The fix for this was just checked into FreeBSD -CURRENT:

http://svn.freebsd.org/viewvc/base?view=revision&revision=187395

So it should be in 8.0 and 7.2.


----------



## mohit4u1 (Jan 25, 2009)

*It worked!!*

thanx dude!
i got it up and running in one night!
thanx for the patch!!


----------



## woodson2 (Jun 8, 2009)

brd@ said:
			
		

> The fix for this was just checked into FreeBSD -CURRENT:
> 
> http://svn.freebsd.org/viewvc/base?view=revision&revision=187395
> 
> So it should be in 8.0 and 7.2.




I recently installed 7.2 and I'm having the same issue...Did the patch make it into the 7.2 release or do I need to run the patch manually?


----------



## SirDice (Jun 8, 2009)

woodson2 said:
			
		

> Did the patch make it into the 7.2 release or do I need to run the patch manually?


The patch should be in 7.2-RELEASE (that was released somewhere in May).


----------



## woodson2 (Jun 8, 2009)

SirDice said:
			
		

> The patch should be in 7.2-RELEASE (that was released somewhere in May).




Hmm...Well any idea why I might be having the problem still?
When I run tune2fs on the filesystem it reports it as "dirty"
Do I need to e2fsck the filesystem and all will be well?

uname -a   
FreeBSD BSD 7.2-RELEASE FreeBSD 7.2-RELEASE #0: Fri May  1 08:49:13 UTC 2009     root@walker.cse.buffalo.edu:/usr/obj/usr/src/sys/GENERIC  i386


----------



## SirDice (Jun 8, 2009)

woodson2 said:
			
		

> Hmm...Well any idea why I might be having the problem still?
> When I run tune2fs on the filesystem it reports it as "dirty"


Hehehe... You didn't shutdown the linux system that used that drive cleanly.

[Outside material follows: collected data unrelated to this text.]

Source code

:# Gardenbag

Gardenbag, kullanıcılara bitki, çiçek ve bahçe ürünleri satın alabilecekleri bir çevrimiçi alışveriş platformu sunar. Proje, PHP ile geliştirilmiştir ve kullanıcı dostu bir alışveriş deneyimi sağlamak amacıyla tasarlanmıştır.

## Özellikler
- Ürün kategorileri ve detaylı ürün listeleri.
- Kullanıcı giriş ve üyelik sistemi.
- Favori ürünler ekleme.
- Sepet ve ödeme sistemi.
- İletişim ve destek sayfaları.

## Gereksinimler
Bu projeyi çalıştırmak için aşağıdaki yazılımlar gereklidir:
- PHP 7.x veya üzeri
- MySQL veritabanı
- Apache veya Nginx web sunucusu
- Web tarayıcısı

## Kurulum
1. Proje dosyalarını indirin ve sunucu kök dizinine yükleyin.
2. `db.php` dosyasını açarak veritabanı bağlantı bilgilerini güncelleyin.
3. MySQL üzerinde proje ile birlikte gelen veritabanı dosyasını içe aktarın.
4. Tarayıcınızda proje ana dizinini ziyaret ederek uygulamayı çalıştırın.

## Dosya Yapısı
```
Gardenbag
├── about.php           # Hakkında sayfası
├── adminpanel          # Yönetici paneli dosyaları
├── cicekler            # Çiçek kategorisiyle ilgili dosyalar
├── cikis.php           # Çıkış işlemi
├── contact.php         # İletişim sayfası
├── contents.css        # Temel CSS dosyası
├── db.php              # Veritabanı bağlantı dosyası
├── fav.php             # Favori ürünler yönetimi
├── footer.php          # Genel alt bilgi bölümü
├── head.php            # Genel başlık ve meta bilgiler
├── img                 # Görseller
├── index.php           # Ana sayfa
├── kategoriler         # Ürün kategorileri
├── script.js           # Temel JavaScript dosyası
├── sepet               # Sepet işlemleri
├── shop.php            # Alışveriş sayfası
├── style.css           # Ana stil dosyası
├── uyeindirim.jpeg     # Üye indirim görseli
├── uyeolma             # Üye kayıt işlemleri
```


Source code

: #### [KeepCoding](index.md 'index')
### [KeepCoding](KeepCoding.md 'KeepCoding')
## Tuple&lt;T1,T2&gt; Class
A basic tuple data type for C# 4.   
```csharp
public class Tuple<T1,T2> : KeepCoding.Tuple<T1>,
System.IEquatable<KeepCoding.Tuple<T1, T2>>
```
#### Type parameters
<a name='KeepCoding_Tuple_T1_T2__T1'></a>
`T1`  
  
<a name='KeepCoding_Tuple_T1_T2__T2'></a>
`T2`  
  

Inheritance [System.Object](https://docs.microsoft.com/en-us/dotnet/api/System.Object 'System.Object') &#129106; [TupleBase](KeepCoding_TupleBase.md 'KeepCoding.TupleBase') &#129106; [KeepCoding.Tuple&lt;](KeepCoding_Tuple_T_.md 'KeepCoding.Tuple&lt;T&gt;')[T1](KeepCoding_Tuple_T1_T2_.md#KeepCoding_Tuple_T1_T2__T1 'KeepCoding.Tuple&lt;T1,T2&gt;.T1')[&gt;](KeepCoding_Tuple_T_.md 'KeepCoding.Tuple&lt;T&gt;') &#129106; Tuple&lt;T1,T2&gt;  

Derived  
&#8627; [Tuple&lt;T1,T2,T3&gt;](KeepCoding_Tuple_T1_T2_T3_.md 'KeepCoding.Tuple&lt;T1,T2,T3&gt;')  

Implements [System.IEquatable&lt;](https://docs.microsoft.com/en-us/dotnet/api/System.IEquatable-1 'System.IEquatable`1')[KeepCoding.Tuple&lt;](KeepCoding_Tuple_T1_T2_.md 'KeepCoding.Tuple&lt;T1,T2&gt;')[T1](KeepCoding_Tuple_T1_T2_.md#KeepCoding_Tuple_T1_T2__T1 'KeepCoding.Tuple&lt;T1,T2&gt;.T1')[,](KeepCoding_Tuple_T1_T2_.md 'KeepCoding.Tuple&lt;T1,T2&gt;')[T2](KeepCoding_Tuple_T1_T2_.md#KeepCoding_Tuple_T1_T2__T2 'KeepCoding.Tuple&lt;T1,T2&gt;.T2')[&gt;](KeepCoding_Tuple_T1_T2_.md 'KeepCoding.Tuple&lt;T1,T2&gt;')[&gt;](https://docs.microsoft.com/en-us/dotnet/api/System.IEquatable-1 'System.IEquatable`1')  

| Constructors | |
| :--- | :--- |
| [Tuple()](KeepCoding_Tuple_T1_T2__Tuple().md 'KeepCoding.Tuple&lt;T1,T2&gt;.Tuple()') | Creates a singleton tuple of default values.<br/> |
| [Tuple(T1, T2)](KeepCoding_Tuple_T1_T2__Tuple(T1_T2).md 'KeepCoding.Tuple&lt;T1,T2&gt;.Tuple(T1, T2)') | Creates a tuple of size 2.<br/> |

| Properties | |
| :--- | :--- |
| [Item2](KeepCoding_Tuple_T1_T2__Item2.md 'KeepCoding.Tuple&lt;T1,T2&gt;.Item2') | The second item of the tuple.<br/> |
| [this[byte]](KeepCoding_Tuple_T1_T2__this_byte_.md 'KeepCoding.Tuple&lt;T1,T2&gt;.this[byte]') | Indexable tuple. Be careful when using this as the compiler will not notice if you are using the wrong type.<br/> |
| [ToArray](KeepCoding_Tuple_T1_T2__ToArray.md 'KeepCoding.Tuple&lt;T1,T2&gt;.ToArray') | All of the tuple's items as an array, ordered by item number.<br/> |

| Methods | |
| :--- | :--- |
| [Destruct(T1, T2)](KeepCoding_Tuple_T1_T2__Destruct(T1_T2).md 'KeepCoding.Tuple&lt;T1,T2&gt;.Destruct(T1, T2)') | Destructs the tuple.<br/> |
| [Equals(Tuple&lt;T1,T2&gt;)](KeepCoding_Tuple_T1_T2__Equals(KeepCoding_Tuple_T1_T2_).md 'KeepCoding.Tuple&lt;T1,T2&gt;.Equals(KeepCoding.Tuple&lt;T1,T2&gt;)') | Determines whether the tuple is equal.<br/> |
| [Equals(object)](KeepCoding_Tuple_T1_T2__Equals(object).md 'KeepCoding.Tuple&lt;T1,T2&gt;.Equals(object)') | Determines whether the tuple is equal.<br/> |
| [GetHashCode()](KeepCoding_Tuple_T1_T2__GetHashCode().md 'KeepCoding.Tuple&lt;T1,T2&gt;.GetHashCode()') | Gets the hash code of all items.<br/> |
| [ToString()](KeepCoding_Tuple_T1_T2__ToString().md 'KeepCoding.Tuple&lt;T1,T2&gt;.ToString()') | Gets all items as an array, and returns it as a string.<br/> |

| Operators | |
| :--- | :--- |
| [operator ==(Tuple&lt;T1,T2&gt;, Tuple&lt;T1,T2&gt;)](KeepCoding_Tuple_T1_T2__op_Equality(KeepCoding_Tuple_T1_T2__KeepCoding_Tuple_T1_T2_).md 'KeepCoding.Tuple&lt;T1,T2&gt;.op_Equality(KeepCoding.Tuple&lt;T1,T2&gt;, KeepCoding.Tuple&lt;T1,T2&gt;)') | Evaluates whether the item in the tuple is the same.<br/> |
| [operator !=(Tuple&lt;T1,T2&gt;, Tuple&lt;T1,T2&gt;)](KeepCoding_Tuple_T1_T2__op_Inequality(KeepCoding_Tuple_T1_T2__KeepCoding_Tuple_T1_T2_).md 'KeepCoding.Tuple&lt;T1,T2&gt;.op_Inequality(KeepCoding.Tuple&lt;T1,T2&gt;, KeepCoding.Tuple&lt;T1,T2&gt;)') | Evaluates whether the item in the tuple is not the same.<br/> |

> Do I need to e2fsck the filesystem and all will be well?


That should work.


----------



## woodson2 (Jun 8, 2009)

SirDice said:
			
		

> Hehehe... You didn't shutdown the linux system that used that drive cleanly.




Well, I did shut down the Linux box gracefully....I'll e2fsck, but hopefully this won't be something I have to do everytime I place one of our old ext3 data disks into out FreeBSD box...


----------



## woodson2 (Jun 8, 2009)

OK..So here's what's happening after shutting down the linux box and placing the disk inside the BSD box.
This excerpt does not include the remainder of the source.